The Sopwith Snipe was the ultimate allied fighter of the Great War with its 230hp Bentley BR.2 engine giving it a max speed of 125 mph and ceiling of 25,000ft. Full scale production was ordered from numerous manufacturers in late March 1918 but it was not until October that sufficient aircraft were available to fully equip 43 Sqn RAF and 4 Sqn AFC (Australian Flying Corps) in France.
The Sopwith Snipe is firmly lodged in the minds of many WWI aeroplane devotees due to the epic one-sided battle fought by Major William Barker in October 1918 in which he brought down four Fokker D.VIIs, an action that resulted in the Victoria Cross for the Canadian pilot. The Snipe, designed to supplant the Camel, had few further opportunities for glory.
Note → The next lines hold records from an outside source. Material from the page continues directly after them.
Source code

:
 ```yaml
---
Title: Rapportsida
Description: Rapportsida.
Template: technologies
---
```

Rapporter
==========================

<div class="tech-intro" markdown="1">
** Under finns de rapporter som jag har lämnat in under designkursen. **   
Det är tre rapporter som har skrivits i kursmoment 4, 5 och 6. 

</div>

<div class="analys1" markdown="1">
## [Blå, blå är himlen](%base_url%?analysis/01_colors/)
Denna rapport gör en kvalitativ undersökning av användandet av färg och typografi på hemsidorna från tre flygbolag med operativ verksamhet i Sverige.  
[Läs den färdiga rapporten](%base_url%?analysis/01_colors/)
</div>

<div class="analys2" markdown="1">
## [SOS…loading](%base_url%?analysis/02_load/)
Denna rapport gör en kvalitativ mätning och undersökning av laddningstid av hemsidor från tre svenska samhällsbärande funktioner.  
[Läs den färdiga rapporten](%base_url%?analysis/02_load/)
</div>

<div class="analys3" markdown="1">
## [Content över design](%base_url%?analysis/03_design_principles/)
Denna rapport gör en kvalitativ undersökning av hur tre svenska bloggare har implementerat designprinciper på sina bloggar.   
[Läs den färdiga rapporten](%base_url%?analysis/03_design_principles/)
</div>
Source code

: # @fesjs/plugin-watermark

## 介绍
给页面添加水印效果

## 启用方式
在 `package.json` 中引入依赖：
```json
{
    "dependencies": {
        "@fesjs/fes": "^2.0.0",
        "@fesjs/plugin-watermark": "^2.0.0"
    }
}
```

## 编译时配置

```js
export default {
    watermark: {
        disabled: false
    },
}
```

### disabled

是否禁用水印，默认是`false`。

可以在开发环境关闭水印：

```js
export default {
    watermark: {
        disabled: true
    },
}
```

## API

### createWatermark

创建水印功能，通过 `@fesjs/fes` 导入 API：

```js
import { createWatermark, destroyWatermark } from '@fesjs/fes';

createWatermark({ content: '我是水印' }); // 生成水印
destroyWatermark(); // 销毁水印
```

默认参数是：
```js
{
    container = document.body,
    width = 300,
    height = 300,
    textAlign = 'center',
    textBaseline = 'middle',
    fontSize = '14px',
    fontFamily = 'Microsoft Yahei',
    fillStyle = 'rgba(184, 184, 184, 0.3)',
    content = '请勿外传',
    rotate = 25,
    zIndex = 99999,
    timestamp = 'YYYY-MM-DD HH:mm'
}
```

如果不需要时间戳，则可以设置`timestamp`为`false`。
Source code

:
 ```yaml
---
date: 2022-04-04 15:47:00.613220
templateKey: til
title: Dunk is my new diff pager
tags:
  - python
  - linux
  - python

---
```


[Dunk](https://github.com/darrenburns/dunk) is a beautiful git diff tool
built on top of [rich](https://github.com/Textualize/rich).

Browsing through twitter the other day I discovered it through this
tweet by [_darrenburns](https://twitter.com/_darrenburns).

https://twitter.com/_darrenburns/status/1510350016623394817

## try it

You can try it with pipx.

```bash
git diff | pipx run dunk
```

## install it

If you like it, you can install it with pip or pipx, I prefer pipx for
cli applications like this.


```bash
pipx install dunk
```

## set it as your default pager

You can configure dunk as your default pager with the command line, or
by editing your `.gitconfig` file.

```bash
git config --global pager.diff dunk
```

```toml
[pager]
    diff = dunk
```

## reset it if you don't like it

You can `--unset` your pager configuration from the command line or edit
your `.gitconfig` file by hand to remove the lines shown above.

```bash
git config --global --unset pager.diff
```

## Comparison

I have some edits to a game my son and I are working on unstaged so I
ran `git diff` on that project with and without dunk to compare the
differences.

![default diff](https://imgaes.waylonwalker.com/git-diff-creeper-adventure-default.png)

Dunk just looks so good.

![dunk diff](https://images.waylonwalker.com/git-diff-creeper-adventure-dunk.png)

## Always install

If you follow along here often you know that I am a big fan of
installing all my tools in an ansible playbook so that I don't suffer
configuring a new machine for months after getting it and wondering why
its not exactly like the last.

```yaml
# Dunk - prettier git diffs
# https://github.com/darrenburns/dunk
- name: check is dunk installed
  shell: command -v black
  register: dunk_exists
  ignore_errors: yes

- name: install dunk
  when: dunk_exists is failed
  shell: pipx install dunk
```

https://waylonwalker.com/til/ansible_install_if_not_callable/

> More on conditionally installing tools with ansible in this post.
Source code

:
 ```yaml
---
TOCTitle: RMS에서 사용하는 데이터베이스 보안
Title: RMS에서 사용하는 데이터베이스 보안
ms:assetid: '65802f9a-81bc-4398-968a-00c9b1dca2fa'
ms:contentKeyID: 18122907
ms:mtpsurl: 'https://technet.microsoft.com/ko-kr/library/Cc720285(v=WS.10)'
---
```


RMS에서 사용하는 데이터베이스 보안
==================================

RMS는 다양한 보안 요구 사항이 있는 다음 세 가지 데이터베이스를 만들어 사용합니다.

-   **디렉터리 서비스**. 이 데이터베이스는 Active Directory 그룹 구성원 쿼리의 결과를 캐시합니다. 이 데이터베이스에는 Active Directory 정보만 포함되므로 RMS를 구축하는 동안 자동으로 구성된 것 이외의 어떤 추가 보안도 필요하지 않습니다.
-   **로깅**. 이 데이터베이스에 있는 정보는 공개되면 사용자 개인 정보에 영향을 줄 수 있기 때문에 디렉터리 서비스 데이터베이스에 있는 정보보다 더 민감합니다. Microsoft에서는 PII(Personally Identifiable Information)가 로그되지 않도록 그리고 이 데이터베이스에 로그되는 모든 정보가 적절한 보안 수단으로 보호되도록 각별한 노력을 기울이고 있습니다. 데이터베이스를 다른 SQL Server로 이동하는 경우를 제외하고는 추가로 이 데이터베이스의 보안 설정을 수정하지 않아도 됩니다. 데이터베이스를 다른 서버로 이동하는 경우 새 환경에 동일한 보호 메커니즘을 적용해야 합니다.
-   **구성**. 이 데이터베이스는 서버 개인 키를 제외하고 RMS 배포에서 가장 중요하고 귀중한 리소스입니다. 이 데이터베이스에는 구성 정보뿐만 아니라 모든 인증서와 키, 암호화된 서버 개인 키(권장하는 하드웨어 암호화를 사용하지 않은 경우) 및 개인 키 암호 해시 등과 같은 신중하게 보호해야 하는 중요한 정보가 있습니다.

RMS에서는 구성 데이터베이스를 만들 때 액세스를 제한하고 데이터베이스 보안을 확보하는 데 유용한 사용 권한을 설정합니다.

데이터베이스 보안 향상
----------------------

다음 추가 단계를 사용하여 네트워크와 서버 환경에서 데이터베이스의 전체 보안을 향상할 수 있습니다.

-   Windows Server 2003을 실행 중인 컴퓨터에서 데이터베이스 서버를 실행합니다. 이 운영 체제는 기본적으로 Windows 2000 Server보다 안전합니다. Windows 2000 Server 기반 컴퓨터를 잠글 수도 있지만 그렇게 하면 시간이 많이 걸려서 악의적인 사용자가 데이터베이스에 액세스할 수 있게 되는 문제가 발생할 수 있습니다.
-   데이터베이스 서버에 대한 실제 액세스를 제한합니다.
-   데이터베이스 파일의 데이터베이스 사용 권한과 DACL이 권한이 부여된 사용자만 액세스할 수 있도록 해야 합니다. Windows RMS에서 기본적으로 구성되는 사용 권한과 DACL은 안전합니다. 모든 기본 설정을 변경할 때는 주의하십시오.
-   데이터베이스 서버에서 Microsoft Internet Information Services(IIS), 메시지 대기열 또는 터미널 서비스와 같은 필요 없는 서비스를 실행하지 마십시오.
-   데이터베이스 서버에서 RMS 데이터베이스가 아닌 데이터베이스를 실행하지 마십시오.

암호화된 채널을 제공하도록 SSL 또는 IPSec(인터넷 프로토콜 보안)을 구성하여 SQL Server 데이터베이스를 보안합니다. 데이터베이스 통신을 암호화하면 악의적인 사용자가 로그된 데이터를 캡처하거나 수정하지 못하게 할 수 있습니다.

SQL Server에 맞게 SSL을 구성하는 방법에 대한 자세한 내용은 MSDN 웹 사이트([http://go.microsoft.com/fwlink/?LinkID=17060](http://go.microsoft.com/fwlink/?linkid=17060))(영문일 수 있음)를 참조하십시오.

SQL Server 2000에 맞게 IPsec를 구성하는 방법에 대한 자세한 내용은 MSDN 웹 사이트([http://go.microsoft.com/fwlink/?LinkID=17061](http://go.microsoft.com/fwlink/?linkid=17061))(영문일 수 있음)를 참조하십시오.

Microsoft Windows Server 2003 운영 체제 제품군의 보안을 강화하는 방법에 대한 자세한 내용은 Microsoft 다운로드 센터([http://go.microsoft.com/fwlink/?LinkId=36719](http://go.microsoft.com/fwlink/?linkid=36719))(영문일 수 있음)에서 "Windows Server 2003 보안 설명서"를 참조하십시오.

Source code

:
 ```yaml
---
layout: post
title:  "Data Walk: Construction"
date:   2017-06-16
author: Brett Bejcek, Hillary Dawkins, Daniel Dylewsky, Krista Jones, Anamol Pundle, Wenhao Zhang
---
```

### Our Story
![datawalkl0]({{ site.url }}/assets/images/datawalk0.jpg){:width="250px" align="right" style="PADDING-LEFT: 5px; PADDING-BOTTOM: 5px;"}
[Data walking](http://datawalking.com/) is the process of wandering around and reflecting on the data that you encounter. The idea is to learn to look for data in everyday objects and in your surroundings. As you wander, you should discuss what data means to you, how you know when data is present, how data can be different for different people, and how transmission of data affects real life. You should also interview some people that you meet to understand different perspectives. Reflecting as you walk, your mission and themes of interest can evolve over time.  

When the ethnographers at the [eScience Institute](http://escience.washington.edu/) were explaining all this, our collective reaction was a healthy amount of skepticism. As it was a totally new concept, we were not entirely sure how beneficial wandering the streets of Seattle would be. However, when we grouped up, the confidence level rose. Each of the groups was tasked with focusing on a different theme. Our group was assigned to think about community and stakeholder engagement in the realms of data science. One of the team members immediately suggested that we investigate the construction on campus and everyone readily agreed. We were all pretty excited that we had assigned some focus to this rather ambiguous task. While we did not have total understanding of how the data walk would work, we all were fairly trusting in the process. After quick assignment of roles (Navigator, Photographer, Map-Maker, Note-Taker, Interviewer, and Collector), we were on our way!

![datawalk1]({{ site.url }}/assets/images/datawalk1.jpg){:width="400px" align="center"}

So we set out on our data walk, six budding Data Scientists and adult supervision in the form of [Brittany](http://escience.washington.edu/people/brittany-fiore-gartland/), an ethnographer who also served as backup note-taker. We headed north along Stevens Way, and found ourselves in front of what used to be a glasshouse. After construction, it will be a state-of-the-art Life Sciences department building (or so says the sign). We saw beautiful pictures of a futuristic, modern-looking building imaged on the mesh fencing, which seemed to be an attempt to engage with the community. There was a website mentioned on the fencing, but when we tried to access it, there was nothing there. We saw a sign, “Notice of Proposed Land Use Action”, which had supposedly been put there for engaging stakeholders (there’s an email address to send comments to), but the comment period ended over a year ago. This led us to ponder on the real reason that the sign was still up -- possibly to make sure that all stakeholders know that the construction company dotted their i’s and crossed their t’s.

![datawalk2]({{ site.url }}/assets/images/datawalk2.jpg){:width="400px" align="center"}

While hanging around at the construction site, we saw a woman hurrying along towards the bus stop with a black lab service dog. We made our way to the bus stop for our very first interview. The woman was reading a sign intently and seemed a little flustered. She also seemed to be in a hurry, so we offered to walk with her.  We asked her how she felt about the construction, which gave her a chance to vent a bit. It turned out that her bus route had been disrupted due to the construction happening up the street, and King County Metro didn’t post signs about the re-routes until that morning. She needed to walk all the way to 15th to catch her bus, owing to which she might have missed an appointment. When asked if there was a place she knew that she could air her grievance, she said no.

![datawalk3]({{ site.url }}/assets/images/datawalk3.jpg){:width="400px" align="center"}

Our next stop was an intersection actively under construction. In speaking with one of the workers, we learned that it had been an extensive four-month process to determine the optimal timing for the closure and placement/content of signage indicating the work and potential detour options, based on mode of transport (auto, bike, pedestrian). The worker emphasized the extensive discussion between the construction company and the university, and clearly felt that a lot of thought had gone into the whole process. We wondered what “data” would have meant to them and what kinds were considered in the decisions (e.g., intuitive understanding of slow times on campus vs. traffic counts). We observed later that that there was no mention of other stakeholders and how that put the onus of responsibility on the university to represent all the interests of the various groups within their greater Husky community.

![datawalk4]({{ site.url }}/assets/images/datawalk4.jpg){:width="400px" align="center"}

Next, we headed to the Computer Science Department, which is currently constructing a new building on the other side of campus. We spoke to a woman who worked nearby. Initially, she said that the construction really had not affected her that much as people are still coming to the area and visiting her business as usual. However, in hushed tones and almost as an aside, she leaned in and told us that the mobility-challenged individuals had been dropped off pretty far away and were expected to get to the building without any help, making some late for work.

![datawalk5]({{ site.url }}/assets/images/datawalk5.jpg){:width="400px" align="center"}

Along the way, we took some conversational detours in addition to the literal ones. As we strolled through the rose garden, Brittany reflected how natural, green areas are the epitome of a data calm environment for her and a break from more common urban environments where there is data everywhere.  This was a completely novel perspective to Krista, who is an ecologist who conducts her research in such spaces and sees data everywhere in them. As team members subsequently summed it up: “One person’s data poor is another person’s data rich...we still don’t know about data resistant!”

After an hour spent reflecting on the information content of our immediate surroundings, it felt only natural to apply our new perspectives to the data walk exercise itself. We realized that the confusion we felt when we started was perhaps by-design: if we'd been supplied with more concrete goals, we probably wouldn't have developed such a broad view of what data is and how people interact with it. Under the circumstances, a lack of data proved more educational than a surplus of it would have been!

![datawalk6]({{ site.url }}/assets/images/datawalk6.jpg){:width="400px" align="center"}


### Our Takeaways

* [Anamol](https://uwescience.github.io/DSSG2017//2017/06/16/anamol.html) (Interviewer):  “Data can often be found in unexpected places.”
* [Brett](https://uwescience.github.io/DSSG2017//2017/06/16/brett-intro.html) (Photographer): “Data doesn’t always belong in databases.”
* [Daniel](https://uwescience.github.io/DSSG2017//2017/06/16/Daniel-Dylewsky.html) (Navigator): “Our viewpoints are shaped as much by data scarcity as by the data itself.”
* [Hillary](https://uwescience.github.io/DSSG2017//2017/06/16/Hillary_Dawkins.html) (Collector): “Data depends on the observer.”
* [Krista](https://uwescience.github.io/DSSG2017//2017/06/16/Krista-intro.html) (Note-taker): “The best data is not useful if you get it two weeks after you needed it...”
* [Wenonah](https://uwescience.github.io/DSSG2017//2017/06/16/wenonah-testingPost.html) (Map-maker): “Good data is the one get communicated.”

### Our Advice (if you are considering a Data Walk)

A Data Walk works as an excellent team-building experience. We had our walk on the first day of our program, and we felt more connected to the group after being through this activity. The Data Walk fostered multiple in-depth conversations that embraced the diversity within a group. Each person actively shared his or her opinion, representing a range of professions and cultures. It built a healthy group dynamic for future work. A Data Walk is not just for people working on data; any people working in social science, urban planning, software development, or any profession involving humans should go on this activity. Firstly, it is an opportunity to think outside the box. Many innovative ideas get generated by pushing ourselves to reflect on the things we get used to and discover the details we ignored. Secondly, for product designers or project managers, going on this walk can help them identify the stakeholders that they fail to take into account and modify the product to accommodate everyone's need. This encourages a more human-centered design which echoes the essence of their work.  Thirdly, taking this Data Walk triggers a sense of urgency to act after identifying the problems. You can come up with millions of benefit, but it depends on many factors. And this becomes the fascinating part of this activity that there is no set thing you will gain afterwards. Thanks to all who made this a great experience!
The Sopwith Snipe continued to serve the RAF post war, against the Bolsheviks in Russia, occupational duties in Germany, in home service and ‘policing duties’ in Egypt and Iraq. The Snipe was the last rotary engine powered fighter to serve in the RAF and was only completely replaced in 1927 by the radial engine powered Gloster Grebe, Hawker Woodcock and Armstrong Whitworth Siskin.
Sopwith Snipe F2367 is in No 70 Squadron B Flight colours as it was on occupational duties in Germany immediately post war.